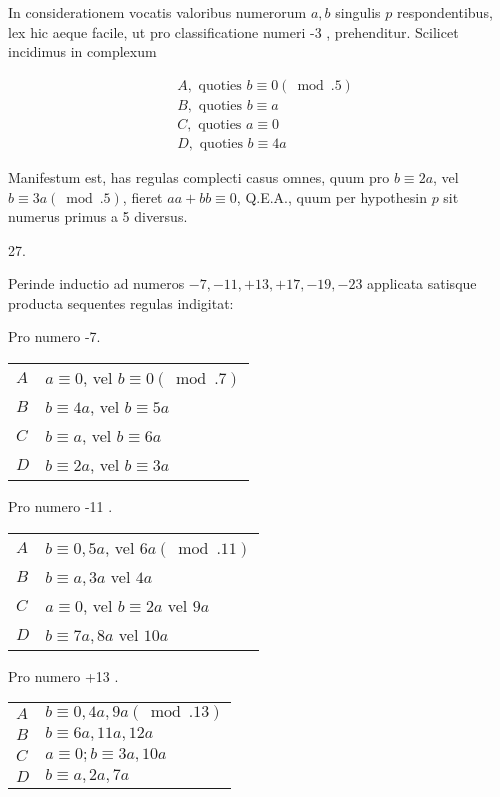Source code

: \documentclass[10pt]{article}
\begin{document}
In considerationem vocatis valoribus numerorum \(a, b\) singulis \(p\) respondentibus, lex hic aeque facile, ut pro classificatione numeri -3 , prehenditur. Scilicet incidimus in complexum

\[
\begin{aligned}
& A, \text { quoties } b \equiv 0(\bmod .5) \\
& B, \text { quoties } b \equiv a \\
& C, \text { quoties } a \equiv 0 \\
& D, \text { quoties } b \equiv 4 a
\end{aligned}
\]

Manifestum est, has regulas complecti casus omnes, quum pro \(b \equiv 2 a\), vel \(b \equiv 3 a(\bmod .5)\), fieret \(a a+b b \equiv 0\), Q.E.A., quum per hypothesin \(p\) sit numerus primus a 5 diversus.

27.

Perinde inductio ad numeros \(-7,-11,+13,+17,-19,-23\) applicata satisque producta sequentes regulas indigitat:

Pro numero -7.

\begin{center}
\begin{tabular}{l|l}
\(A\) & \(a \equiv 0\), vel \(b \equiv 0(\bmod .7)\) \\
\(B\) & \(b \equiv 4 a\), vel \(b \equiv 5 a\) \\
\(C\) & \(b \equiv a\), vel \(b \equiv 6 a\) \\
\(D\) & \(b \equiv 2 a\), vel \(b \equiv 3 a\) \\
\end{tabular}
\end{center}

Pro numero -11 .

\begin{center}
\begin{tabular}{l|l}
\(A\) & \(b \equiv 0,5 a\), vel \(6 a(\bmod .11)\) \\
\(B\) & \(b \equiv a, 3 a\) vel \(4 a\) \\
\(C\) & \(a \equiv 0\), vel \(b \equiv 2 a\) vel \(9 a\) \\
\(D\) & \(b \equiv 7 a, 8 a\) vel \(10 a\) \\
\end{tabular}
\end{center}

Pro numero +13 .

\begin{center}
\begin{tabular}{l|l}
\(A\) & \(b \equiv 0,4 a, 9 a(\bmod .13)\) \\
\(B\) & \(b \equiv 6 a, 11 a, 12 a\) \\
\(C\) & \(a \equiv 0 ; b \equiv 3 a, 10 a\) \\
\(D\) & \(b \equiv a, 2 a, 7 a\) \\
\end{tabular}
\end{center}
\end{document}
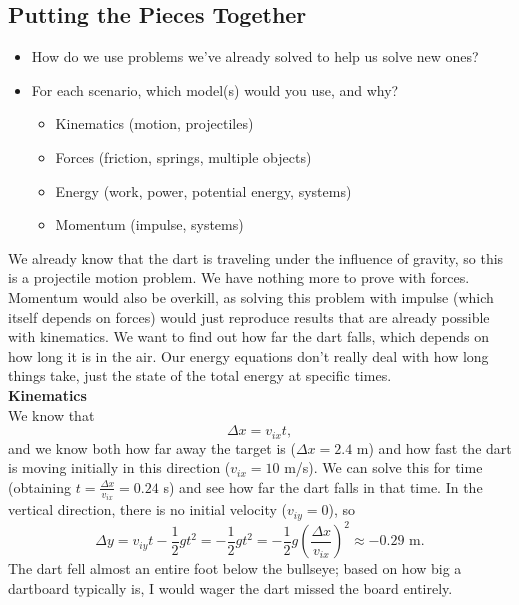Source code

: \documentclass[]{article}
\begin{document}
\begin{PresentSpace}
\vspace{-10pt}
\section*{Putting the Pieces Together}
\vspace{-10pt}
\begin{itemize}
	\item How do we use problems we've already solved to help us solve new ones?
	\item For each scenario, which model(s) would you use, and why?
	\begin{itemize}
		\item Kinematics (motion, projectiles)
		\item Forces (friction, springs, multiple objects)
		\item Energy (work, power, potential energy, systems)
		\item Momentum (impulse, systems)
	\end{itemize}
\end{itemize}
\end{PresentSpace}
\newpage
\begin{TeacherMargin}
\noindent We already know that the dart is traveling under the influence of gravity, so this is a projectile motion problem. We have nothing more to prove with forces. Momentum would also be overkill, as solving this problem with impulse (which itself depends on forces) would just reproduce results that are already possible with kinematics. We want to find out how far the dart falls, which depends on how long it is in the air. Our energy equations don't really deal with how long things take, just the state of the total energy at specific times. \\

\noindent\textbf{Kinematics} \\
We know that
\[
\Delta x = v_{ix} t,
\]
and we know both how far away the target is ($\Delta x = 2.4$ m) and how fast the dart is moving initially in this direction ($v_{ix} = 10$ m/s). We can solve this for time (obtaining $t=\frac{\Delta x}{v_{ix}}=0.24$ s) and see how far the dart falls in that time. In the vertical direction, there is no initial velocity ($v_{iy}=0$), so
\[
\Delta y = v_{iy}t-\frac{1}{2}gt^{2} = -\frac{1}{2}gt^{2} = -\frac{1}{2}g\left(\frac{\Delta x}{v_{ix}}\right)^{2} \approx -0.29\text{ m}.
\]
The dart fell almost an entire foot below the bullseye; based on how big a dartboard typically is, I would wager the dart missed the board entirely.
\end{TeacherMargin}
\end{document}

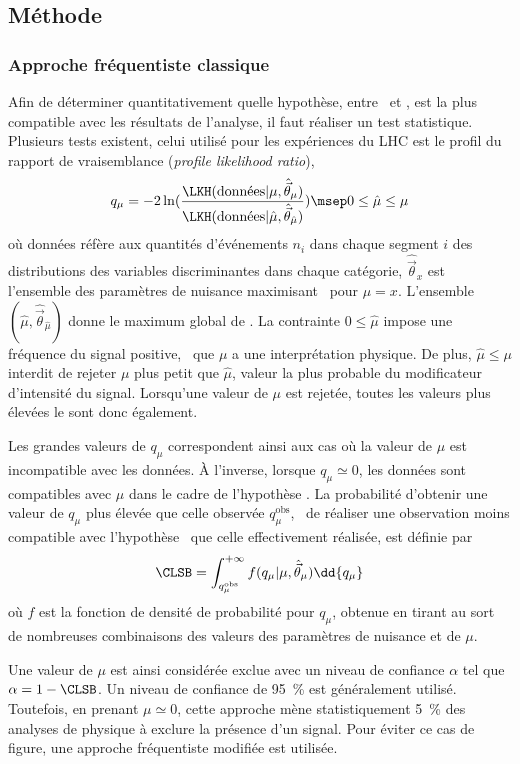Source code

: \subsection{Méthode \CLS}\label{chapter-HTT_analysis-section-signal_extraction-CLS}
\subsubsection{Approche fréquentiste classique}
Afin de déterminer quantitativement quelle hypothèse, entre \hypB\ et \hypSB, est la plus compatible avec les résultats de l'analyse, il faut réaliser un test statistique.
Plusieurs tests existent, celui utilisé pour les expériences du LHC est le profil du rapport de vraisemblance (\emph{profile likelihood ratio}),
\begin{equation}
q_{\mu} = -2 \ln(\frac{\LKH(\text{données} |  \mu, \hat{\vec{\theta}}_{\mu})}{\LKH(\text{données} |  \hat{\mu}, \hat{\vec{\theta}}_{\hat{\mu}})})
\msep
0 \leq \hat{\mu} \leq \mu
\end{equation}
où
\og données \fg{} réfère aux quantités d'événements $n_i$ dans chaque segment $i$ des distributions des variables discriminantes dans chaque catégorie,
$\hat{\vec{\theta}}_x$ est l'ensemble des paramètres de nuisance maximisant \LKH\ pour $\mu=x$.
L'ensemble $(\hat{\mu},\hat{\vec{\theta}}_{\hat{\mu}})$ donne le maximum global de \LKH.
La contrainte $0 \leq \hat{\mu}$ impose une fréquence du signal positive, \ie\ que $\mu$ a une interprétation physique.
De plus, $\hat{\mu} \leq \mu$ interdit de rejeter $\mu$ plus petit que $\hat{\mu}$, valeur la plus probable du modificateur d'intensité du signal.
Lorsqu'une valeur de $\mu$ est rejetée, toutes les valeurs plus élevées le sont donc également.
\par
Les grandes valeurs de $q_{\mu}$ correspondent ainsi aux cas où la valeur de $\mu$ est incompatible avec les données.
À l'inverse, lorsque $q_{\mu}\simeq0$, les données sont compatibles avec $\mu$ dans le cadre de l'hypothèse \hypSB.
La probabilité d'obtenir une valeur de $q_{\mu}$ plus élevée que celle observée $q_{\mu}^\text{obs}$,
\ie\ de réaliser une observation moins compatible avec l'hypothèse \hypSB\ que celle effectivement réalisée,
est définie par
\begin{equation}
\CLSB = \int_{q_{\mu}^\text{obs}}^{+\infty} f (q_\mu | \mu, \hat{\vec{\theta}}_\mu) \dd{q_\mu}
\end{equation}
où $f$ est la fonction de densité de probabilité pour $q_{\mu}$, obtenue en tirant au sort de nombreuses combinaisons des valeurs des paramètres de nuisance et de $\mu$.
\par
Une valeur de $\mu$ est ainsi considérée exclue avec un niveau de confiance $\alpha$ tel que
$\alpha = 1 - \CLSB$.
Un niveau de confiance de \SI{95}{\%} est généralement utilisé.
Toutefois, en prenant $\mu\simeq0$, cette approche mène statistiquement \SI{5}{\%} des analyses de physique à exclure la présence d'un signal.
Pour éviter ce cas de figure, une approche fréquentiste modifiée est utilisée.

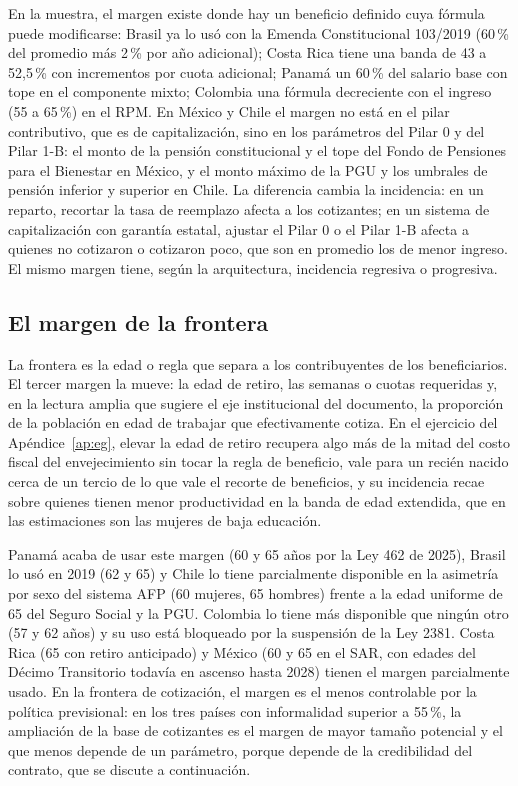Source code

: \documentclass[12pt, letterpaper]{article}
\begin{document}
En la muestra, el margen existe donde hay un beneficio definido cuya fórmula puede
modificarse: Brasil ya lo usó con la Emenda Constitucional 103/2019 (60\,\% del
promedio más 2\,\% por año adicional); Costa Rica tiene una banda de 43 a 52,5\,\%
con incrementos por cuota adicional; Panamá un 60\,\% del salario base con tope en
el componente mixto; Colombia una fórmula decreciente con el ingreso (55 a 65\,\%)
en el RPM. En México y Chile el margen no está en el pilar contributivo, que es de
capitalización, sino en los parámetros del Pilar 0 y del Pilar 1-B: el monto de la
pensión constitucional y el tope del Fondo de Pensiones para el Bienestar en
México, y el monto máximo de la PGU y los umbrales de pensión inferior y superior
en Chile. La diferencia cambia la incidencia: en un reparto,
recortar la tasa de reemplazo afecta a los cotizantes; en un sistema de
capitalización con garantía estatal, ajustar el Pilar 0 o el Pilar 1-B afecta a
quienes no cotizaron o cotizaron poco, que son en promedio los de menor ingreso.
El mismo margen tiene, según la arquitectura, incidencia regresiva o progresiva.

\subsection{El margen de la frontera}

La frontera es la edad o regla que separa a los contribuyentes de los
beneficiarios. El tercer margen la mueve: la edad de retiro, las semanas o cuotas
requeridas y, en la lectura amplia que sugiere el eje institucional del documento,
la proporción de la población en edad de trabajar que efectivamente cotiza. En el ejercicio del Apéndice~\ref{ap:eg}, elevar la edad de
retiro recupera algo más de la mitad del costo fiscal del envejecimiento sin tocar
la regla de beneficio, vale para un recién nacido cerca de un tercio de lo que
vale el recorte de beneficios, y su incidencia recae sobre quienes tienen menor
productividad en la banda de edad extendida, que en las estimaciones son las
mujeres de baja educación.

Panamá acaba de usar este margen (60 y 65 años por la Ley 462 de 2025), Brasil lo
usó en 2019 (62 y 65) y Chile lo tiene parcialmente disponible en la asimetría por
sexo del sistema AFP (60 mujeres, 65 hombres) frente a la edad uniforme de 65 del
Seguro Social y la PGU. Colombia lo tiene más disponible que ningún otro (57 y 62
años) y su uso está bloqueado por la suspensión de la Ley 2381. Costa Rica (65 con
retiro anticipado) y México (60 y 65 en el SAR, con edades del Décimo Transitorio
todavía en ascenso hasta 2028) tienen el margen parcialmente usado. En la frontera
de cotización, el margen es el menos controlable por la política previsional: en
los tres países con informalidad superior a 55\,\%,
la ampliación de la base de cotizantes es el margen de mayor tamaño potencial y el
que menos depende de un parámetro, porque depende de la credibilidad del contrato,
que se discute a continuación.
\end{document}
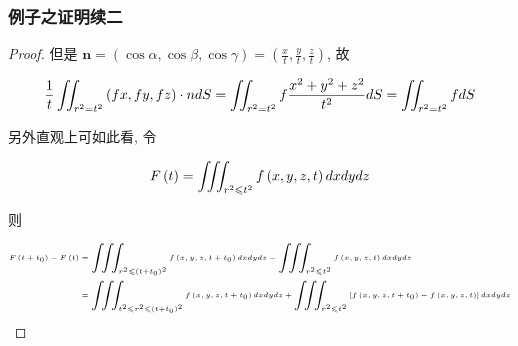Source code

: \documentclass[aspectratio=2516]{beamer}
\begin{document}
\begin{frame}
\frametitle{\kaishu 例子之证明续二}

\kaishu

\begin{proof}
	
	\kaishu
	
	\small 
	
	但是 $\boldsymbol{n} = \left( {\cos \alpha ,\cos \beta ,\cos \gamma } \right) = \left( {\frac{x}{t},\frac{y}{t},\frac{z}{t}} \right)$, 故
	
	\vspace{-0.25cm}
	
	\begin{equation}
	\tiny 
	\frac{1}{t}\iint_{{r^2} = {t^2}} {\left( {fx,fy,fz} \right) \cdot ndS} = \iint_{{r^2} = {t^2}} {f\frac{{{x^2} + {y^2} + {z^2}}}{{{t^2}}}dS} = \iint_{{r^2} = {t^2}} {fdS}
	\notag
	\end{equation}
	
	\vspace{-0.15cm}
	
	另外直观上可如此看, 令
	
	\vspace{-0.15cm}
	
	\begin{equation}
	\tiny 
	F\left( t \right) = \iiint_{{r^2} \leqslant {t^2}} {f\left( {x,y,z,t} \right)dxdydz}
	\notag
	\end{equation}
	
	\vspace{-0.25cm}
	
	则
	
	\vspace{-0.5cm}
	
	\begin{equation}
	\tiny 
	\begin{split}
	F\left( {t + {t_0}} \right) - F\left( t \right) & = \iiint_{{r^2} \leqslant {{\left( {t + {t_0}} \right)}^2}} {f\left( {x,y,z,t + {t_0}} \right)dxdydz} - \iiint_{{r^2} \leqslant {t^2}} {f\left( {x,y,z,t} \right)dxdydz}\\
	& = \iiint_{{t^2} \leqslant {r^2} \leqslant {{\left( {t + {t_0}} \right)}^2}} {f\left( {x,y,z,t + {t_0}} \right)dxdydz} + \iiint_{{r^2} \leqslant {t^2}} {\left[ {f\left( {x,y,z,t + {t_0}} \right) - f\left( {x,y,z,t} \right)} \right]dxdydz}
	\end{split}
	\notag 
	\end{equation}
	
\end{proof}

\end{frame}
\end{document}
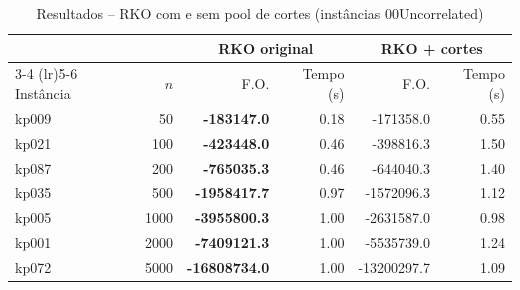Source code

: \begin{table}[htbp]
\centering
\caption{Resultados -- RKO com e sem pool de cortes (instâncias 00Uncorrelated)}
\label{tab:cuts}
\begin{tabular}{lrrrrr}
\toprule
 & & \multicolumn{2}{c}{\textbf{RKO original}} & \multicolumn{2}{c}{\textbf{RKO + cortes}} \\
\cmidrule(lr){3-4} \cmidrule(lr){5-6}
Instância & $n$ & F.O. & Tempo (s) & F.O. & Tempo (s) \\
\midrule
kp009 & 50 & \textbf{-183147.0} & 0.18 & -171358.0 & 0.55 \\
kp021 & 100 & \textbf{-423448.0} & 0.46 & -398816.3 & 1.50 \\
kp087 & 200 & \textbf{-765035.3} & 0.46 & -644040.3 & 1.40 \\
kp035 & 500 & \textbf{-1958417.7} & 0.97 & -1572096.3 & 1.12 \\
kp005 & 1000 & \textbf{-3955800.3} & 1.00 & -2631587.0 & 0.98 \\
kp001 & 2000 & \textbf{-7409121.3} & 1.00 & -5535739.0 & 1.24 \\
kp072 & 5000 & \textbf{-16808734.0} & 1.00 & -13200297.7 & 1.09 \\
\bottomrule
\end{tabular}
\end{table}
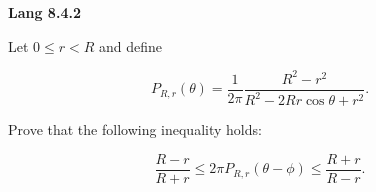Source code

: \textbf{Lang 8.4.2}

Let $0 \le r < R$ and define

$$
P_{R, r}(\theta) = \frac{1}{2 \pi} \frac{R^2 - r^2}{R^2 - 2 R r \cos{\theta} + r^2}.
$$

Prove that the following inequality holds:

$$
\frac{R - r}{R + r} \le 2 \pi P_{R, r}(\theta - \phi) \le \frac{R + r}{R - r}.
$$

\begin{solution}
  \ \\
\end{solution}
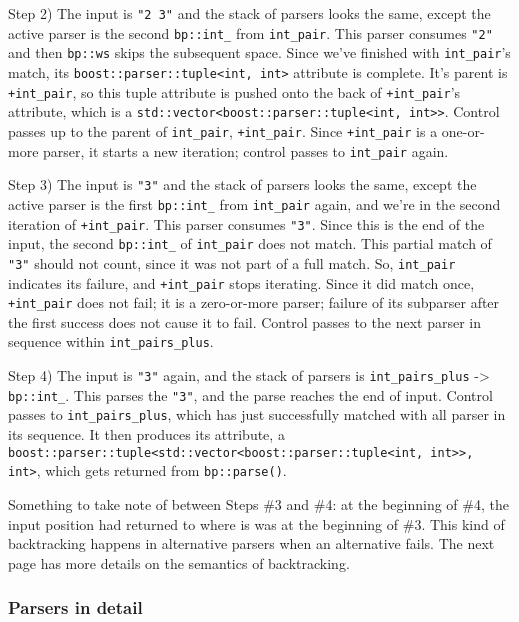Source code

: Step 2) The input is \texttt{"2 3"} and the stack of parsers looks the same, except the active parser is the second \texttt{bp::int\_} from \texttt{int\_pair}. This parser consumes \texttt{"2"} and then \texttt{bp::ws} skips the subsequent space. Since we've finished with \texttt{int\_pair}'s match, its \texttt{boost::parser::tuple<int, int>} attribute is complete. It's parent is \texttt{+int\_pair}, so this tuple attribute is pushed onto the back of \texttt{+int\_pair}'s attribute, which is a \texttt{std::vector<boost::parser::tuple<int, int>>}. Control passes up to the parent of \texttt{int\_pair}, \texttt{+int\_pair}. Since \texttt{+int\_pair} is a one-or-more parser, it starts a new iteration; control passes to \texttt{int\_pair} again.

Step 3) The input is \texttt{"3"} and the stack of parsers looks the same, except the active parser is the first \texttt{bp::int\_} from \texttt{int\_pair} again, and we're in the second iteration of \texttt{+int\_pair}. This parser consumes \texttt{"3"}. Since this is the end of the input, the second \texttt{bp::int\_} of \texttt{int\_pair} does not match. This partial match of \texttt{"3"} should not count, since it was not part of a full match. So, \texttt{int\_pair} indicates its failure, and \texttt{+int\_pair} stops iterating. Since it did match once, \texttt{+int\_pair} does not fail; it is a zero-or-more parser; failure of its subparser after the first success does not cause it to fail. Control passes to the next parser in sequence within \texttt{int\_pairs\_plus}.

Step 4) The input is \texttt{"3"} again, and the stack of parsers is \texttt{int\_pairs\_plus} -> \texttt{bp::int\_}. This parses the \texttt{"3"}, and the parse reaches the end of input. Control passes to \texttt{int\_pairs\_plus}, which has just successfully matched with all parser in its sequence. It then produces its attribute, a \texttt{boost::parser::tuple<std::vector<boost::parser::tuple<int, int>>, int>}, which gets returned from \texttt{bp::parse()}.

Something to take note of between Steps \#3 and \#4: at the beginning of \#4, the input position had returned to where is was at the beginning of \#3. This kind of backtracking happens in alternative parsers when an alternative fails. The next page has more details on the semantics of backtracking.

\subsubsection{Parsers in detail}

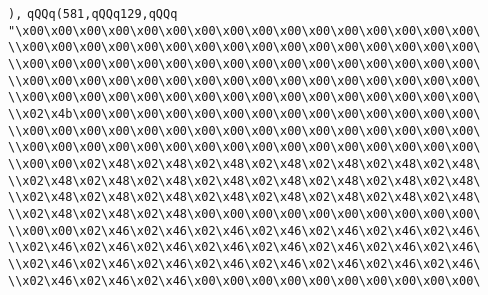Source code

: \verb|),|\newline
\verb|qQQq(581,qQQq129,qQQq|\newline
\verb|"\x00\x00\x00\x00\x00\x00\x00\x00\x00\x00\x00\x00\x00\x00\x00\x00\|\newline
\verb|\\x00\x00\x00\x00\x00\x00\x00\x00\x00\x00\x00\x00\x00\x00\x00\x00\|\newline
\verb|\\x00\x00\x00\x00\x00\x00\x00\x00\x00\x00\x00\x00\x00\x00\x00\x00\|\newline
\verb|\\x00\x00\x00\x00\x00\x00\x00\x00\x00\x00\x00\x00\x00\x00\x00\x00\|\newline
\verb|\\x00\x00\x00\x00\x00\x00\x00\x00\x00\x00\x00\x00\x00\x00\x00\x00\|\newline
\verb|\\x02\x4b\x00\x00\x00\x00\x00\x00\x00\x00\x00\x00\x00\x00\x00\x00\|\newline
\verb|\\x00\x00\x00\x00\x00\x00\x00\x00\x00\x00\x00\x00\x00\x00\x00\x00\|\newline
\verb|\\x00\x00\x00\x00\x00\x00\x00\x00\x00\x00\x00\x00\x00\x00\x00\x00\|\newline
\verb|\\x00\x00\x02\x48\x02\x48\x02\x48\x02\x48\x02\x48\x02\x48\x02\x48\|\newline
\verb|\\x02\x48\x02\x48\x02\x48\x02\x48\x02\x48\x02\x48\x02\x48\x02\x48\|\newline
\verb|\\x02\x48\x02\x48\x02\x48\x02\x48\x02\x48\x02\x48\x02\x48\x02\x48\|\newline
\verb|\\x02\x48\x02\x48\x02\x48\x00\x00\x00\x00\x00\x00\x00\x00\x00\x00\|\newline
\verb|\\x00\x00\x02\x46\x02\x46\x02\x46\x02\x46\x02\x46\x02\x46\x02\x46\|\newline
\verb|\\x02\x46\x02\x46\x02\x46\x02\x46\x02\x46\x02\x46\x02\x46\x02\x46\|\newline
\verb|\\x02\x46\x02\x46\x02\x46\x02\x46\x02\x46\x02\x46\x02\x46\x02\x46\|\newline
\verb|\\x02\x46\x02\x46\x02\x46\x00\x00\x00\x00\x00\x00\x00\x00\x00\x00\|\newline
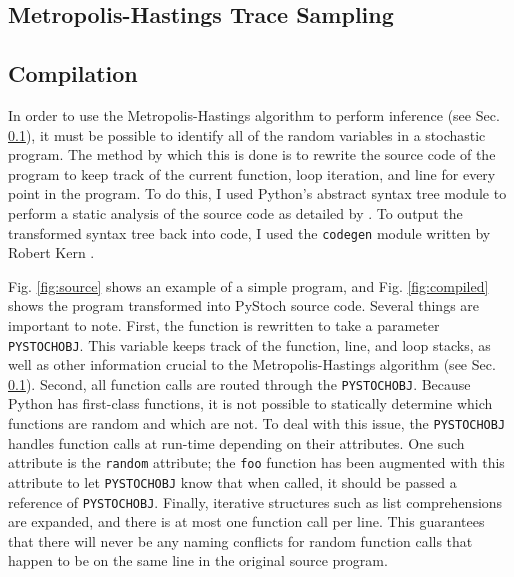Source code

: \documentclass[12pt,letterpaper]{article}
\begin{document}
\subsection{Metropolis-Hastings Trace Sampling}
\label{sec:mh}

\subsection{Compilation}
\label{sec:compilation}

In order to use the Metropolis-Hastings algorithm to perform inference
(see Sec. \ref{sec:mh}), it must be possible to identify all of the
random variables in a stochastic program.  The method by which this is
done is to rewrite the source code of the program to keep track of the
current function, loop iteration, and line for every point in the
program.  To do this, I used Python's abstract syntax tree module
\cite{ast} to perform a static analysis of the source code as detailed
by .  To output the transformed syntax tree back
into code, I used the \texttt{codegen} module written by Robert Kern
\cite{codegen}.  

Fig. \ref{fig:source} shows an example of a simple program, and
Fig. \ref{fig:compiled} shows the program transformed into PyStoch
source code.  Several things are important to note.  First, the
function is rewritten to take a parameter \texttt{PYSTOCHOBJ}.  This
variable keeps track of the function, line, and loop stacks, as well
as other information crucial to the Metropolis-Hastings algorithm (see
Sec. \ref{sec:mh}).  Second, all function calls are routed through the
\texttt{PYSTOCHOBJ}.  Because Python has first-class functions, it is
not possible to statically determine which functions are random and
which are not.  To deal with this issue, the \texttt{PYSTOCHOBJ}
handles function calls at run-time depending on their attributes.  One
such attribute is the \texttt{random} attribute; the \texttt{foo}
function has been augmented with this attribute to let
\texttt{PYSTOCHOBJ} know that when called, it should be passed a
reference of \texttt{PYSTOCHOBJ}.  Finally, iterative structures such
as list comprehensions are expanded, and there is at most one function
call per line.  This guarantees that there will never be any naming
conflicts for random function calls that happen to be on the same line
in the original source program.
\end{document}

▶ _ACTIVITY_: Your answer must consist solely of the lines above between the line holding "retiro recupera algo" and the line holding "retiro anticipado) y", inclusive, copied exactly.

▶ _SOLVED PROBLEM_:
retiro recupera algo más de la mitad del costo fiscal del envejecimiento sin tocar
la regla de beneficio, vale para un recién nacido cerca de un tercio de lo que
vale el recorte de beneficios, y su incidencia recae sobre quienes tienen menor
productividad en la banda de edad extendida, que en las estimaciones son las
mujeres de baja educación.

Panamá acaba de usar este margen (60 y 65 años por la Ley 462 de 2025), Brasil lo
usó en 2019 (62 y 65) y Chile lo tiene parcialmente disponible en la asimetría por
sexo del sistema AFP (60 mujeres, 65 hombres) frente a la edad uniforme de 65 del
Seguro Social y la PGU. Colombia lo tiene más disponible que ningún otro (57 y 62
años) y su uso está bloqueado por la suspensión de la Ley 2381. Costa Rica (65 con
retiro anticipado) y México (60 y 65 en el SAR, con edades del Décimo Transitorio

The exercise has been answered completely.